On January 15th, 2014, John Dobson, inventor of the inexpensive, simple to use Dobsonian telescope, passed away in Burbank, California, aged 98.
In 1915, Dobson was born in Beijing, China, and after his parents moved to San Francisco in 1927, he later earned a masters degree in chemistry before in 1944 becoming a monk of the Ramakrishna Order at the Vedanta Society monastery in San Francisco. He then remained there for the next 23 years, and as one of the monks, explains:
“One of John’s responsibilities at the monastery was to reconcile astronomy with the teachings of Vedanta. That job led him to build telescopes on the side. He took to wheeling them around outside the monastery, fascinating the neighbors who would congregate around him.”
However, building telescopes was not part of the monastery’s curriculum and after eventually leaving the order in 1967, John Dobson co-founded amateur astronomy organization, San Francisco Sidewalk Astronomers, whose aim was to popularize astronomy with the person on the street. As is mentioned on sidewalkastronomers.us:
“We take telescopes TO the public – on street corners, public parks, in front of bookstores -wherever there are crowds of people.”
It was around this time that Dobson started teaching classes on how to build your own telescope, and his simple, low-cost form of reflecting telescope, known as the Dobsonian, became well known amongst stargazing enthusiasts.

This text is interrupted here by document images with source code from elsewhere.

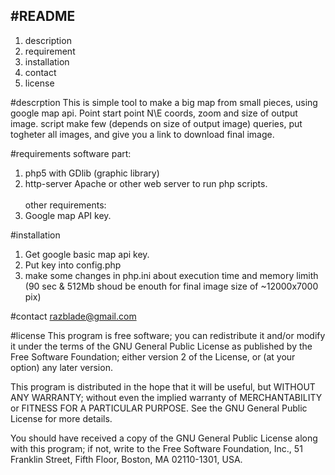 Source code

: #README 
----------------
1. description
2. requirement
3. installation
4. contact
5. license

#descrption
This is simple tool to make a big map from small pieces, using google map api. Point start point N\E coords, zoom and size of output image. script make few (depends on size of output image) queries, put togheter all images, and give you a link to download final image.

#requirements
software part:<br/>
1. php5 with GDlib (graphic library)<br/>
2. http-server Apache or other web server to run php scripts.<br/><br/>
other requirements:<br/>
1. Google map API key.

#installation
1. Get google basic map api key. 
2. Put key into config.php
3. make some changes in php.ini about execution time and memory limith (90 sec & 512Mb shoud be enouth for final image size of ~12000x7000 pix) 

#contact
razblade@gmail.com

#license
This program is free software; you can redistribute it and/or modify it under the terms of the GNU General Public License as published by the Free Software Foundation; either version 2 of the License, or (at your option) any later version.

This program is distributed in the hope that it will be useful, but WITHOUT ANY WARRANTY; without even the implied warranty of MERCHANTABILITY or FITNESS FOR A PARTICULAR PURPOSE.  See the GNU General Public License for more details.

You should have received a copy of the GNU General Public License along with this program; if not, write to the Free Software Foundation, Inc., 51 Franklin Street, Fifth Floor, Boston, MA 02110-1301, USA.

Since then, the portable, stable, and quick to set up telescope has been embraced by commercial manufacturers around the globe and Dobsonians still remain amongst the most popular telescopes on the market.
After the news of John Dobson’s passing, Bob King from astronomy website universetoday, wrote: “Dobson wanted everyone to share in the universe’s bounty, the better to appreciate our lives and our world. The next clear night tilt your head back, gaze up at the stars and imagine John up there smiling. What an incredible view he must have.”